Abraham Smith with Andrea Chambers, a Perkins alum and board member of Equity for Women in the Church.

Smith is also involved in advocacy and educational efforts that take him beyond the walls of the academy. He’s on the board of a group called Equity for Women in the Church, an ecumenical movement helping congregations become more “female friendly,” and locally, he’s part of the Urban Engagement Book Club.

The book club is hosted by CitySquare Opportunity Center, an urban ministry program based in South Dallas, and has studied books on social justice topics ranging from Bryan Stevenson’s Just Mercy to Joyce King’s Hate Crime.

“I get a chance to hear about interesting books that I need to read,” he said. “And since we’re always talking about how these books deal with an issue in society, that keeps me grounded.”

Teaching Specialties

Gospel of Luke, Gospel of Mark, 1 Thessalonians

Research Interests

 African American biblical hermeneutics, cultural studies

Favorite Bible Verse

Proverbs 4:18, But the path of the righteous is like the light of dawn, which shines brighter and brighter until full day. “I discovered this verse when I saw the words in Spanish in an email from a friend in Chile,” Smith said. “I wondered where they came from and was shocked to learn they were from the Bible!  I’ve been fascinated with this verse ever since.”

Book on the Nightstand

Leadership: In Turbulent Times by Doris Kearns Goodwin.  The book looks at the presidential leadership styles of Abraham Lincoln, Theodore Roosevelt, Franklin Roosevelt and Lyndon Johnson.  “The author looks at each of these four presidents’ ability to adapt,” he said. “Given the turbulent times we live in, I see the book as instructive about how leaders can adapt today in the face of personal and public difficulties.”

Fantasy dinner party

 “I’d make it a small dinner party. I’d invite two persons I’m writing about: Ida B. Wells and Howard Thurman.  The topic of discussion: How does one change the narrative or various myths that deny each person the right to have dignity and respect? That’s a concern for me. There are so many instances where persons are counted as nobodies because of their race, gender, sexual orientation, or class.  How do we change the narrative to give value and dignity to each person?”

Family

I’m originally from Mobile, Ala. My mother, Pauline Robinson Smith, died at a young age; so my father, Calvin Lewis Smith, a blind man, raised five children by himself. He was a minister who learned to read Braille and do trades.  Friends and relatives wanted to break up my family, but my father insisted on raising us together, and all of us finished college and have done well in life. Three have master’s degrees, and I have a Ph.D.  Both of my parents are gone now, but they still live and breathe in everything I do.”
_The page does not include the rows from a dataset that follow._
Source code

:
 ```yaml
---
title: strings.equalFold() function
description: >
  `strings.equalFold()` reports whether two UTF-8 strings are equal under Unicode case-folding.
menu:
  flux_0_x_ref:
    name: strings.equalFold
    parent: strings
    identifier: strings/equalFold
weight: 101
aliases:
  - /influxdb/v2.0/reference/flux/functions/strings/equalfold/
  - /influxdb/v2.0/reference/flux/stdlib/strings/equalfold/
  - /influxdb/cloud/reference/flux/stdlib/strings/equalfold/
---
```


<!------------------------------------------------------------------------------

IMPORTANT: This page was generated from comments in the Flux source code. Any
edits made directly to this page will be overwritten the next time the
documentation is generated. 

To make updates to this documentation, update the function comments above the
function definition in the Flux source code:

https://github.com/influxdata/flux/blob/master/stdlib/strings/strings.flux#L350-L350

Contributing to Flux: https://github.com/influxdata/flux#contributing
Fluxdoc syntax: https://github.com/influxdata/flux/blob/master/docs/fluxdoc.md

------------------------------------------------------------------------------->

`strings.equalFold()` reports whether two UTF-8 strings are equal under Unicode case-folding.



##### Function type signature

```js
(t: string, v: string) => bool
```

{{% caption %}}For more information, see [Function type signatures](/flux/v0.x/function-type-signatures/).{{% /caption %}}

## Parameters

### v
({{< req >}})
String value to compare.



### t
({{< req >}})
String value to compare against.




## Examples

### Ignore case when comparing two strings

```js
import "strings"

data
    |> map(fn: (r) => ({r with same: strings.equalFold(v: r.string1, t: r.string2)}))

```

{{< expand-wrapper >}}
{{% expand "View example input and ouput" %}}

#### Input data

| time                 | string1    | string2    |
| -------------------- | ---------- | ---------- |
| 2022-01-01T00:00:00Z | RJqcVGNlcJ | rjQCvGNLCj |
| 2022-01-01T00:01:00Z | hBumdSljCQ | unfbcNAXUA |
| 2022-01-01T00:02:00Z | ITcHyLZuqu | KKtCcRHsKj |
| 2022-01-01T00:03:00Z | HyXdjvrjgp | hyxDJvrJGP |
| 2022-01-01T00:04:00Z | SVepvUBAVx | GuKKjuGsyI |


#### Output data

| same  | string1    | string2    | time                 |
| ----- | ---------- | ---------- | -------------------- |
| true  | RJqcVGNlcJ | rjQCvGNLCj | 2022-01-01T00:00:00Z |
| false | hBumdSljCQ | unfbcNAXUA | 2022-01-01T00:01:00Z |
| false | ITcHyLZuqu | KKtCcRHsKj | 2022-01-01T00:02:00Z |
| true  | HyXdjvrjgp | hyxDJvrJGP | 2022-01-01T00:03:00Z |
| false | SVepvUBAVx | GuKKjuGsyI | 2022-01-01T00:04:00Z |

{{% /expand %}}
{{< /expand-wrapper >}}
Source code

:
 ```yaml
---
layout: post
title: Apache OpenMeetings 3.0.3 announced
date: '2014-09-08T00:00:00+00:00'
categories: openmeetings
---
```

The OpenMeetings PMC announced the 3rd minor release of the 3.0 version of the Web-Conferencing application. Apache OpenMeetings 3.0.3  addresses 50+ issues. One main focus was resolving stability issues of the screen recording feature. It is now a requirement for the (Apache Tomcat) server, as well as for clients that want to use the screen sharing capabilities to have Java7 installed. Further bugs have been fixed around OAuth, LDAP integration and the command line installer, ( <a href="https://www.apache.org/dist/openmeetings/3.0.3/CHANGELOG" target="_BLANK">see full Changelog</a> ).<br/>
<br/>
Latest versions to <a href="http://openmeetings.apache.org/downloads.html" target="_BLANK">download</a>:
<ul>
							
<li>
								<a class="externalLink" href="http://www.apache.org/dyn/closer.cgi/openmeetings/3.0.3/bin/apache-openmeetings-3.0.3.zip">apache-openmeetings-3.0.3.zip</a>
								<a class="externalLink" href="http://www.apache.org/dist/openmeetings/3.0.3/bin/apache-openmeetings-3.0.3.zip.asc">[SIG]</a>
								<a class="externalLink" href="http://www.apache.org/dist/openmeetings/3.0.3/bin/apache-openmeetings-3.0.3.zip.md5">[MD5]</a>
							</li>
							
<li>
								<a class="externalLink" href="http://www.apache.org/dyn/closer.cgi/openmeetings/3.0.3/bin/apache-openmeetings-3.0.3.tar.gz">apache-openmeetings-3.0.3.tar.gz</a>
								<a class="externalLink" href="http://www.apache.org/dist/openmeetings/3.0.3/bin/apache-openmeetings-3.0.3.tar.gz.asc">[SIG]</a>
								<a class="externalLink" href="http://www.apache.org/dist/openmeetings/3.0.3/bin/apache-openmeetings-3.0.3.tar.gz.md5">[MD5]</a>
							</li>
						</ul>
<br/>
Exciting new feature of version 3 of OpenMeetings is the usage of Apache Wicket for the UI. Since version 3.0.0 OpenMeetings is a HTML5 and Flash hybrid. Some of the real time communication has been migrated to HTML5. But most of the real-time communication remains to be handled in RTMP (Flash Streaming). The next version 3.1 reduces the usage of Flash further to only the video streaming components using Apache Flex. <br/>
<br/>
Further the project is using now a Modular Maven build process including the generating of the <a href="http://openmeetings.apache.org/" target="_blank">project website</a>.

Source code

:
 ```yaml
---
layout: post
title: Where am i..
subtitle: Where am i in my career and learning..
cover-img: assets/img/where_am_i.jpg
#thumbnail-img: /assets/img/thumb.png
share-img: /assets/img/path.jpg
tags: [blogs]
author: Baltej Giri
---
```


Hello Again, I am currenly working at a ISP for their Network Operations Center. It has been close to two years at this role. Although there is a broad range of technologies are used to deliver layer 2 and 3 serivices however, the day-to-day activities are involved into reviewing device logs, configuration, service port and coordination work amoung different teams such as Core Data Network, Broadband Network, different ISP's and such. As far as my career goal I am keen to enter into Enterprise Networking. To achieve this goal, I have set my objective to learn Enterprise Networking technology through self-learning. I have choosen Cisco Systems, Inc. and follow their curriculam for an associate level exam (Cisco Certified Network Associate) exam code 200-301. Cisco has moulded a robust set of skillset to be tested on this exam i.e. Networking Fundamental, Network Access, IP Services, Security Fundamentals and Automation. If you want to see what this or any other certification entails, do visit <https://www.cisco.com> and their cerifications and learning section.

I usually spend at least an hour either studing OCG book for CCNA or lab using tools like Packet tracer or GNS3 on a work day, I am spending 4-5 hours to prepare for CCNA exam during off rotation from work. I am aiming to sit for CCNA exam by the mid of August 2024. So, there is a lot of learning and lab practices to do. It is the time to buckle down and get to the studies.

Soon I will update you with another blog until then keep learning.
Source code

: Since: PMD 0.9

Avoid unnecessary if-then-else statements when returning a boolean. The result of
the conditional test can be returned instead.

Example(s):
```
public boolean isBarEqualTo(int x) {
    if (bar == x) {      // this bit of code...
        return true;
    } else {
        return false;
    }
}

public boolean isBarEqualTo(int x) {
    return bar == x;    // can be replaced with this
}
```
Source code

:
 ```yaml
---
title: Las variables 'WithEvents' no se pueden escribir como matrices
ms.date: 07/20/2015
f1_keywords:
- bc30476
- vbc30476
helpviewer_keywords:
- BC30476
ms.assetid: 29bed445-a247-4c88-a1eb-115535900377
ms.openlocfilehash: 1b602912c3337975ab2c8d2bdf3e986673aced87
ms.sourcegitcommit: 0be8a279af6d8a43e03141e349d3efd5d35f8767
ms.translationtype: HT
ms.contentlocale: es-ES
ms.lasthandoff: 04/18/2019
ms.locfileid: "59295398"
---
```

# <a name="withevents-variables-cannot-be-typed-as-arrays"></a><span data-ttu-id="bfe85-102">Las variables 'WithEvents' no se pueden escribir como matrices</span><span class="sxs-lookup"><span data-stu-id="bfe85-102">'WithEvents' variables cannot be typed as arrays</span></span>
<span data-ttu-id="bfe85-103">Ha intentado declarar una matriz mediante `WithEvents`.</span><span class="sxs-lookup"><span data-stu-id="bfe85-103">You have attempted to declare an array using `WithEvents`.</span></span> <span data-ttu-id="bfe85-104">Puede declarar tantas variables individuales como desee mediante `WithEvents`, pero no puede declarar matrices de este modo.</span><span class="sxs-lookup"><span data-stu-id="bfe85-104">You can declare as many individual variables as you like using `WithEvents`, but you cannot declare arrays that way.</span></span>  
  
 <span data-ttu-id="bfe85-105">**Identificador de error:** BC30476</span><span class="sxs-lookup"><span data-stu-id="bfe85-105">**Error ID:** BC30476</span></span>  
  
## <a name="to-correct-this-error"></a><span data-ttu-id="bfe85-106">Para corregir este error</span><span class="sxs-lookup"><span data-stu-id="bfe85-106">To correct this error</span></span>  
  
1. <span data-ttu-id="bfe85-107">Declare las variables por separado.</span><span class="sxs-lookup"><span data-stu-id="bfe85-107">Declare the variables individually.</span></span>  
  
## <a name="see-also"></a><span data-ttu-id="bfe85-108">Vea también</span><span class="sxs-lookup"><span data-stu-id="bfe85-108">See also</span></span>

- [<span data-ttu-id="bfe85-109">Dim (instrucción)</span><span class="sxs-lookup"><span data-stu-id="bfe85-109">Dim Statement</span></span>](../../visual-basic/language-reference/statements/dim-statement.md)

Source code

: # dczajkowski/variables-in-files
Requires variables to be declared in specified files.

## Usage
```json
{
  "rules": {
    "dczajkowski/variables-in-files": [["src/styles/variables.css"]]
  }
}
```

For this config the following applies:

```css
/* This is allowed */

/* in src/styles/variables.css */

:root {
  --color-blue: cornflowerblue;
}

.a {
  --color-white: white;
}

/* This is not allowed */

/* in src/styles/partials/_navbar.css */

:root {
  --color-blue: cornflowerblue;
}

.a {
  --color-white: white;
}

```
Something about you that most people don’t know?

Despite being gregarious, I don’t crave public attention. I’m very quiet and I love a lot of alone time.”

You get to ask one question at the Pearly Gates. What do you ask?

“I don’t think much about the afterlife, but I would like to know, ‘Are those gates there to let people in, or to keep people out?’ We hear so much about walls and gates. Whatever heaven is going to be, I hope it doesn’t translate into more structures that separate us.”

Do you follow a regular, personal practice (prayer, meditation, walking, etc.) that nourishes your spirit?

“I can’t live without music.  Music nourishes my spirit. Every day I wake up to Kirk Whalum’s ‘Hymns: in the Garden.’ It’s a gospel CD of purely instrumental jazz. That music centers me for whatever my day brings.”